I was planning to take it offline anyways for a much needed overhaul. I'll just light it on fire when I get home.
I was thinking ready to be rigged, but not yet rigged. So I guess an immovable test prop with the potential to be animated later. Because the rig is an entire other factor (that is dependent on the types of animations) so I didn't want to introduce it and muck up peoples answers.
So... Using any sort of normal method for estimating time(8 hour days, 5 days a week), your two weeks is actually about a month. And thats being generous, 6 hour days are more realistic as mop says.
=P
Quality takes time.
Between 3 and 4 weeks to have really cool looking model for me. But Once again, it's the Alien Queen, not a puppy...
Yep, it could be a month easily, but i think that's working on a studio, relaxed. Being freelance we are asked to make things faster, we work for hours.
This reminds me some studios (publicity) asking me to have a model in 2-4 days (they contact me in a friday, and they say: for tuesday as too late, can you?). If you can't do the job, job you lose.
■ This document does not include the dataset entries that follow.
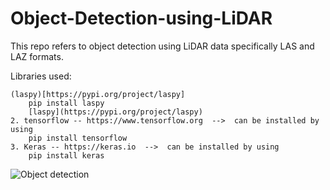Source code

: # Object-Detection-using-LiDAR

This repo refers to object detection using LiDAR data specifically LAS and LAZ formats.

Libraries used: 

    (laspy)[https://pypi.org/project/laspy]
        pip install laspy
        [laspy](https://pypi.org/project/laspy)
    2. tensorflow -- https://www.tensorflow.org  -->  can be installed by using             
        pip install tensorflow
    3. Keras -- https://keras.io  -->  can be installed by using             
        pip install keras
    
![Object detection]()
Long time ago, i accepted a work, one model, one week (7 days)... and it was the worst experience in my life XD, full of stress and working more than 12 hours per day. It wasn't a normal mapped model, but it had its time, because the job was a detailed subdiv model for animation (teeth included) + sculpting for details + shading & texturing + morphs targets... ready for the TD/animator.
A really polished model could be easily more than 1 month of work. In Gran Turismo, it's a car... and they spent more than 2 months.
basically your 12 hours workday, 7 days a week is very dangerous because this is the maximal limit your body could handle on a long term contract (let's say 3/4 months) then, you burn out, start to do shit and lose everything as if you were a wow addict, one rule we were taught at my school about managing time is that a task always takes 20% more time than scheduled, even (especially) if they already include these extra 20%.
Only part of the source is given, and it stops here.